= Task input =
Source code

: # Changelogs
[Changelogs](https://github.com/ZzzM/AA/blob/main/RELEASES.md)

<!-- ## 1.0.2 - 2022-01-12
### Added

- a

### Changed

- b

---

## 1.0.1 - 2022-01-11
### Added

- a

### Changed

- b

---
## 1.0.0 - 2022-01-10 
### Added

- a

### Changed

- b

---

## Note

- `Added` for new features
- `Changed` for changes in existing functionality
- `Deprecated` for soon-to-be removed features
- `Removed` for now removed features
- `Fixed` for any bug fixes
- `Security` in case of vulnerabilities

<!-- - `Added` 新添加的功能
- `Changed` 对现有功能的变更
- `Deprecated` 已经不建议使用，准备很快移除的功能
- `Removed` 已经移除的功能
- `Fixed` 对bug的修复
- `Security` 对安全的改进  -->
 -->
==
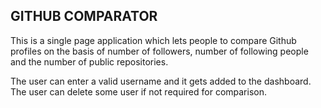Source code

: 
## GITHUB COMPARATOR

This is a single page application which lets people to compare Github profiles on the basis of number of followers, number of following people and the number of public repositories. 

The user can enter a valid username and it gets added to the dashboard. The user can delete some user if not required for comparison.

= Task directions =
Find the word "Fixed" in the entries, and copy every line it shows up in.

= Solution =
- `Fixed` for any bug fixes
- `Fixed` 对bug的修复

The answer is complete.